Landelijke DVM-regisseur moet verkeersmanagement verder helpen
Willen we in de toekomst daadwerkelijk effect bereiken met het informeren, geleiden en sturen van het verkeer, dan zal er heel snel samenhang en afstemming moeten ontstaan tussen de veelheid aan initiatieven die worden genomen door de diverse overheden en marktpartijen. Die samenhang zou -, zo leert de ervaring uit diverse gestrande pogingen hiertoe- niet langs de gebruikelijke ‘koninklijke weg’ tot stand moeten komen, maar door een snel opererende landelijke DVM-regisseur of een kleinkoppig dvm-regieteam. Daartoe is opgeroepen tijdens het drukbezochte 7e symposium Dynamisch Verkeersmanagement van het vakblad Verkeerskunde.

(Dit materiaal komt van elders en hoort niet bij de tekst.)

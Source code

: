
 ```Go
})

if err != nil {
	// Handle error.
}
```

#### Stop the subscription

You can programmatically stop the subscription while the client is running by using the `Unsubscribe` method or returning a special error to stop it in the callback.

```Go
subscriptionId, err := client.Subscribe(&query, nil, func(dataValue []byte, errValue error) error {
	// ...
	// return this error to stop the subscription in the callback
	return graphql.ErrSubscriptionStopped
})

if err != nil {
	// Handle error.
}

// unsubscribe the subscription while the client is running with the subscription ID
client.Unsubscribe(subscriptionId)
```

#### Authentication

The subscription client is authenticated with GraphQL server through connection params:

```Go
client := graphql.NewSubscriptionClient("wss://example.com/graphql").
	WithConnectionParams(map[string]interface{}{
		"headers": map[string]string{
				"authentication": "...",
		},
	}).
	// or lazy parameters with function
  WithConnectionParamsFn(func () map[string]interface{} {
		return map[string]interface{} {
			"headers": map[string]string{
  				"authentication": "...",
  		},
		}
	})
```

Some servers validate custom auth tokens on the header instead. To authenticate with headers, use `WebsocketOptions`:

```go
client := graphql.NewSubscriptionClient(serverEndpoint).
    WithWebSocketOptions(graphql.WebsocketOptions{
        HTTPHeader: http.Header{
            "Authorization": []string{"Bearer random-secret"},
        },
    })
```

Die waarschuwing voor een kentering in het niet optimaal kunnen informeren en geleiden van verkeersstromen door verkeersprofessionals als gevolg van gebrekkige onderlinge afstemming, spreekt uit de openingsfilm en uit diverse bijdragen van verkeerskundigen aan het 7e DVM-symposium op 10 mei in De Doelen in Rotterdam. En uit het gelijktijdig verschijnende vakblad Verkeerskunde, tevens organisator van dit tweejaarlijkse symposium.
De ANWB neemt deze waarschuwing serieus, zo blijkt uit de reactie van mr. Guido van Woerkom op de openingsfilm.
In deze film wordt duidelijk dat het niet alleen maar goed gaat met dynamisch verkeersmanagement. Goed gaat het als je het afmeet aan de hoeveelheid (initiatieven voor) dynamische verkeersmaatregelen die er plaatshebben in heel Nederland. En ook op het gebied van reizigersinformatie op de weg en in het openbaar vervoer. Met alle goede bedoelingen ten spijt, is het effect van de energie en het geld dat hieraan wordt besteed veel minder dan het zou kunnen zijn. Door gebrek aan afstemming blijft het bij het realiseren van losse bouwstenen, zonder dat van deze - op zich goede en nuttige bouwstenen - iets moois wordt gebouwd. Dat is zonde van de energie en het geld. Maar vooral zorgt dat ervoor dat echte effectiviteit uitblijft en de weggebruiker in het oerwoud van informatie de weg kwijtraakt. Om dit te voorkomen is een landelijke ´bouwopzichter’ voor DVM nodig, aldus het DVM-organisatiecomité.
Om tot een landelijke DVM-regisseur - die ook kan bestaan uit meerdere personen vanuit diverse organisaties - te komen zou niet gedacht moeten worden aan een zoveelste commissie die als taak krijgt om het land in te trekken en langs de geëigende platformformule tot draagvlak en consensus te komen. ‘Ik ken uit mijn praktijkervaring wel 20 initiatieven in die richting die voortijdig zijn gestrand’, aldus Marcel Westerman van adviesbureau Marcel en lid van het dvm-organisatiecomité. De, intussen breed gesignaleerde roep om regie over de DVM-ontwikkelingen zou dan ook op een andere manier worden georganiseerd.